The Horizon Council met last Friday, bringing together business leaders from around the county to pontificate these dreamy probabilities while dining on the buffet at Broadway Palm Theatre.
County economic leaders have several plans they are going to roll out over the next few months – including an increased internet presence and two new task forces aimed at private and institutional outreach – in hopes of revitalizing the county’s ailing economy.
Whether it be an expansion, a CEO who has a vacation home on Sanibel or a cousin who lives in Lehigh, the economic development office hopes to attract a number of businesses with existing ties to the county.

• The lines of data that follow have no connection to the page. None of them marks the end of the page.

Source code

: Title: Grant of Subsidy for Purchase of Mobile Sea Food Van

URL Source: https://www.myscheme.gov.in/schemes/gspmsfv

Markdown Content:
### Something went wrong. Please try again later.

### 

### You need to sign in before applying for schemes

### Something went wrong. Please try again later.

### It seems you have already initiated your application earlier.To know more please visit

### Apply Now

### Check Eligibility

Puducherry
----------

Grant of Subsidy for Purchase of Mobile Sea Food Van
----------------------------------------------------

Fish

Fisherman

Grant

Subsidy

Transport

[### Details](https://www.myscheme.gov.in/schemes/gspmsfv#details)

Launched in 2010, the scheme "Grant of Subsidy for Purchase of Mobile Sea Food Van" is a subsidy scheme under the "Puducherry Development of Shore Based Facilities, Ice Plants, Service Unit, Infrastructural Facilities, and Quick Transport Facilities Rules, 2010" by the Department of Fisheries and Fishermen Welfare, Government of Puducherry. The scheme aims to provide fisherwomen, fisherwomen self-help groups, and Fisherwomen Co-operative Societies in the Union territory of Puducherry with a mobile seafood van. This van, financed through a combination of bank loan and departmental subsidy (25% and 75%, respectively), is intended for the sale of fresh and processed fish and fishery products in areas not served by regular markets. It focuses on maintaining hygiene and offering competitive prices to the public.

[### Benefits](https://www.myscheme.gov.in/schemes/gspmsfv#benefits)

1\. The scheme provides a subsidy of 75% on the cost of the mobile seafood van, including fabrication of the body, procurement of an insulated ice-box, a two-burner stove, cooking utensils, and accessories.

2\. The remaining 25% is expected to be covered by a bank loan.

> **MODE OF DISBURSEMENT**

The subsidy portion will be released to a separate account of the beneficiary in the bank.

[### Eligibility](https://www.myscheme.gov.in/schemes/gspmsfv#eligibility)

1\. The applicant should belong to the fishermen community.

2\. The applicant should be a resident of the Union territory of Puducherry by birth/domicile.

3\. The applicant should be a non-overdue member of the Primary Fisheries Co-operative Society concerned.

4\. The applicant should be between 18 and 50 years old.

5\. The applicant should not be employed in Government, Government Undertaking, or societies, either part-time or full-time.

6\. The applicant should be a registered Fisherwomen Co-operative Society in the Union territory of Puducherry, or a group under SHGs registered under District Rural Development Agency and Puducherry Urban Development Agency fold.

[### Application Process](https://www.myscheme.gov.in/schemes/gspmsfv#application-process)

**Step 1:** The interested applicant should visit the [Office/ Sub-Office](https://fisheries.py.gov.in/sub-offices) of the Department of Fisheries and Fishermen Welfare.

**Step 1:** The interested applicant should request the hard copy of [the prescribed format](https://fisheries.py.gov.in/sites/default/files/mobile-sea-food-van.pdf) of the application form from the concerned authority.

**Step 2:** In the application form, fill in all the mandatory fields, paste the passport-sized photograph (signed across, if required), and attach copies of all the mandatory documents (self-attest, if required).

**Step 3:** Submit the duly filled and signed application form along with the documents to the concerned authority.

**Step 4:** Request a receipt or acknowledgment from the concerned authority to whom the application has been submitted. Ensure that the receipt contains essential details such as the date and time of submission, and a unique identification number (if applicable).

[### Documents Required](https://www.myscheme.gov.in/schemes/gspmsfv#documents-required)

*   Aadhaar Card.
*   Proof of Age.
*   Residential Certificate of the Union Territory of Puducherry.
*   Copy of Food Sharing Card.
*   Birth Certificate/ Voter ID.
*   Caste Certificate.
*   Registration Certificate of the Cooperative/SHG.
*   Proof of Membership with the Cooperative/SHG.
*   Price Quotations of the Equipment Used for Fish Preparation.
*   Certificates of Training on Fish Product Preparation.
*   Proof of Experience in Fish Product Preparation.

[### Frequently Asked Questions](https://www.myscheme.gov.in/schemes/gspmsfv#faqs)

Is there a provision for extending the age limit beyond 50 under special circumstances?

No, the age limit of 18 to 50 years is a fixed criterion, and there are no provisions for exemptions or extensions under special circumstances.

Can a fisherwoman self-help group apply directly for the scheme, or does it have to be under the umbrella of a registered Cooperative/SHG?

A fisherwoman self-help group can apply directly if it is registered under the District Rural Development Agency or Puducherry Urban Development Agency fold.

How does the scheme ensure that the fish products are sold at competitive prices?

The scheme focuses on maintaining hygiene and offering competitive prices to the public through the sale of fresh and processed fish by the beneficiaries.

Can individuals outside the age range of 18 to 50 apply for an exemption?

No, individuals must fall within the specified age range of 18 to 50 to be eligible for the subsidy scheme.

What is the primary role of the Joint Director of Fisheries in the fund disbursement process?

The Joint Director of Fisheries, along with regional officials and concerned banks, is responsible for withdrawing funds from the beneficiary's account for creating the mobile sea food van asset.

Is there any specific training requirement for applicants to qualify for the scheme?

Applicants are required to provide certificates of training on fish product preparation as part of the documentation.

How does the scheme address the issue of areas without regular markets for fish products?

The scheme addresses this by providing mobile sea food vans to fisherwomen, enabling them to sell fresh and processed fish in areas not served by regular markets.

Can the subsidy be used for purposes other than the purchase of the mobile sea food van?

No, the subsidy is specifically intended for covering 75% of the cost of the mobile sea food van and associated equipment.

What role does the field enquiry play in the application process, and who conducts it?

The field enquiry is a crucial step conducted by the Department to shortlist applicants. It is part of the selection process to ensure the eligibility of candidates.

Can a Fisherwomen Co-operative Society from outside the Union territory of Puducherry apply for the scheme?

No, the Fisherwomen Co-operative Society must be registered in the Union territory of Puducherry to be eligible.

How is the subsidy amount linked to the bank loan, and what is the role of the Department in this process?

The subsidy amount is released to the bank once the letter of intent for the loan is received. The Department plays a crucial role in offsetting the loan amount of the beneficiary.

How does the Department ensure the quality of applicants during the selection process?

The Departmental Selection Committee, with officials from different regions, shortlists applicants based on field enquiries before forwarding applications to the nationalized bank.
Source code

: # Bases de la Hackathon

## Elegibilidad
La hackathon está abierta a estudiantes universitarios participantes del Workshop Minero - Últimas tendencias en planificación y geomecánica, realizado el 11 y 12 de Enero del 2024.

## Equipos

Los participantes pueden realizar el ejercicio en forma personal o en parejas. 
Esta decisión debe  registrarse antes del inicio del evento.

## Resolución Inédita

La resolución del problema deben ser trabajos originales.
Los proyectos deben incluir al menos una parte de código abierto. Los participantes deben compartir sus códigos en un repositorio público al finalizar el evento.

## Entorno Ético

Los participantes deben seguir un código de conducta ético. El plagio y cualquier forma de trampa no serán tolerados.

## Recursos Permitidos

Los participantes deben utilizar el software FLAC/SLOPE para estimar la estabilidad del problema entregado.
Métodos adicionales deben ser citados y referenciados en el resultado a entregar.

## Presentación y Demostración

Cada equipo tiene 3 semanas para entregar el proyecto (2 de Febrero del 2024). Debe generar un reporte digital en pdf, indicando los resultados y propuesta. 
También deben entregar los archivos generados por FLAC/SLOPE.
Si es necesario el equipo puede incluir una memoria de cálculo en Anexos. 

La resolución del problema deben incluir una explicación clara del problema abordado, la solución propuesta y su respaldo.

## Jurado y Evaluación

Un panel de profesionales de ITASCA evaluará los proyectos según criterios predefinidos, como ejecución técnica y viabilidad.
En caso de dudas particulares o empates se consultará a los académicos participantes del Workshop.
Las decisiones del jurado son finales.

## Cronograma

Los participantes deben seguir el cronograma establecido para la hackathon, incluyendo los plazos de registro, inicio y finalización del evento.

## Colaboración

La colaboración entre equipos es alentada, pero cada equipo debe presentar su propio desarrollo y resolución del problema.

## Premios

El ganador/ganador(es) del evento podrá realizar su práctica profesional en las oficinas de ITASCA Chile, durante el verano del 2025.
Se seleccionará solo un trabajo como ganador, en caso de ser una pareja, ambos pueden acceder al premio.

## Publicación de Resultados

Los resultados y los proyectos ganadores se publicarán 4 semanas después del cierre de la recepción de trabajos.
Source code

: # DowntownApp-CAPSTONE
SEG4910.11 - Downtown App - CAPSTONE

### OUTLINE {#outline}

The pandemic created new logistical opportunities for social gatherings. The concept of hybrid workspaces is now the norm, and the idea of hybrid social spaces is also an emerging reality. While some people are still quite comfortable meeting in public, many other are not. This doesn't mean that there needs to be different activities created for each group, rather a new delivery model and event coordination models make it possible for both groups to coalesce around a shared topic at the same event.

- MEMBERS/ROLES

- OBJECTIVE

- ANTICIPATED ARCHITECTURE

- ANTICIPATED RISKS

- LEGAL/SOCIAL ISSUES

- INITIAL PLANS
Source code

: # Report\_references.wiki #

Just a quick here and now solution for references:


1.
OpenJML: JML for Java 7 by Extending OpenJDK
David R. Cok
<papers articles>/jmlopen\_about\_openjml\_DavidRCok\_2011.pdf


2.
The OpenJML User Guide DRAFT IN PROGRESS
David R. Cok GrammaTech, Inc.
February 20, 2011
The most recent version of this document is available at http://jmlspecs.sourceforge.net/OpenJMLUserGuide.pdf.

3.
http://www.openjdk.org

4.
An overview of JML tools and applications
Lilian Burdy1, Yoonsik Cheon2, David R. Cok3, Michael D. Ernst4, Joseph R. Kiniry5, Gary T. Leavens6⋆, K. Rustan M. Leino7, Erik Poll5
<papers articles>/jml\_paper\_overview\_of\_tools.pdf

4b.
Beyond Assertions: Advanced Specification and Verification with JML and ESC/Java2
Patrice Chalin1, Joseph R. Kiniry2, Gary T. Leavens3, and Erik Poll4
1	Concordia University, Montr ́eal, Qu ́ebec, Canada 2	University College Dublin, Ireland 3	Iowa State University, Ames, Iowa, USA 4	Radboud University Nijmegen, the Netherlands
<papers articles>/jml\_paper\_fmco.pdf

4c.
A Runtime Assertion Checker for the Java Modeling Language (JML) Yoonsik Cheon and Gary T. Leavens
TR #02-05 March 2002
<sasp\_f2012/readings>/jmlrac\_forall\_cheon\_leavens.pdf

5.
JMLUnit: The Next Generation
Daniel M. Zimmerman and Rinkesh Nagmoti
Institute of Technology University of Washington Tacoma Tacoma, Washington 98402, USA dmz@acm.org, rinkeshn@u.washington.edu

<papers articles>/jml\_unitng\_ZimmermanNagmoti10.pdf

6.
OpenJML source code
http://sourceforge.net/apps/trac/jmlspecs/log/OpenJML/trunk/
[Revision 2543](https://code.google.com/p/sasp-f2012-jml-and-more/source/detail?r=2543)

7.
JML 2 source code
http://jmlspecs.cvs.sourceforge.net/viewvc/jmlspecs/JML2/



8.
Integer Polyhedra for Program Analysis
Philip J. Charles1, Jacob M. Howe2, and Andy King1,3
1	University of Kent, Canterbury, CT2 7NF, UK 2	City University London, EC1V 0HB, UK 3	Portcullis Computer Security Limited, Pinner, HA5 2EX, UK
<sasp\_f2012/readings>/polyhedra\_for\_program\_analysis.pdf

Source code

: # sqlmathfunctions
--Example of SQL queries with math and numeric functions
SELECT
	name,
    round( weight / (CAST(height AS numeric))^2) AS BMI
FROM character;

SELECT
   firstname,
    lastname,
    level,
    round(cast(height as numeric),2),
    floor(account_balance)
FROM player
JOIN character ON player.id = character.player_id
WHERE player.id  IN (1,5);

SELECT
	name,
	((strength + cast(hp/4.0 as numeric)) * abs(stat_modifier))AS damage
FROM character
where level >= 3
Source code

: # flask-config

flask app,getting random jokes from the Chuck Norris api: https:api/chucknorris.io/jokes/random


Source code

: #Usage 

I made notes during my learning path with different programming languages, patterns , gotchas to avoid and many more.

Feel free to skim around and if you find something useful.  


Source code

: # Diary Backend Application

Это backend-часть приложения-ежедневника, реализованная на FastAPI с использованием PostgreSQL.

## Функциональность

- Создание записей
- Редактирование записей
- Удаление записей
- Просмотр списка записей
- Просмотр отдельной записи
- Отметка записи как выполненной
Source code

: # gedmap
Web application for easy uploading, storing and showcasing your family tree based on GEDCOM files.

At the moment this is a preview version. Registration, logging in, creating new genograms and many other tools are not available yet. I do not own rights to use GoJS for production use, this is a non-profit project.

The county has already begun to move in that direction, having paid $350,000 to retain the expansion of a Fortune 500 company already operating in Lee that is projected to bring 200 jobs by 2013.
The caveat for this particular deal is that the name of the company will not be revealed until the state of Florida ponies up its portion of the grant – $600,000 – sometime in February.
The secrecy rankled Commissioners Frank Mann and Brian Bigelow at their meeting a few weeks ago.
Economic Development Office Director Jim Moore said the secrecy should not be taken negatively. The company merely chose to exercise a Florida statute, and the Horizon Council has protected itself through a contract that requires the company to repay the money if they do not produce as promised.
“If somebody tells you the Board of County Commissioners or the Horizon Council is wasting money, that’s not true,” Moore said. “It pays for itself many times over or we wouldn’t do it.”
The un-named company is one of five active expansion projects, and 30 recruitment projects currently under development, though, of course, Moore would not divulge the names of those companies either.
With 35 projects on the Horizon that don’t readily involve construction or beaches, Moore predicts a somewhat bright 2010.
This year, on the other hand, still seems as bleak as the unemployment rate on a rainy day.
“2009 is not going to be a good year… 2010 may start to turn up, but maybe not in Florida,” Moore said.
The county wants to help turn that corner by trying to rebrand Lee’s image. They’ve hired Atlas Advertising – a Colorado based consulting firm – to help fulfill that mission.
Atlas CEO Ben Wright said there were many things to celebrate in Lee – incentives, lifestyle destination, excellent airport with room to grow, passionate business leaders – but no one knows where Lee County actually is. By Wright’s estimation, Lee County is not even a blip on the international radar.
“Unless someone has been here, they won’t know it like business leaders of Lee know it,” he added.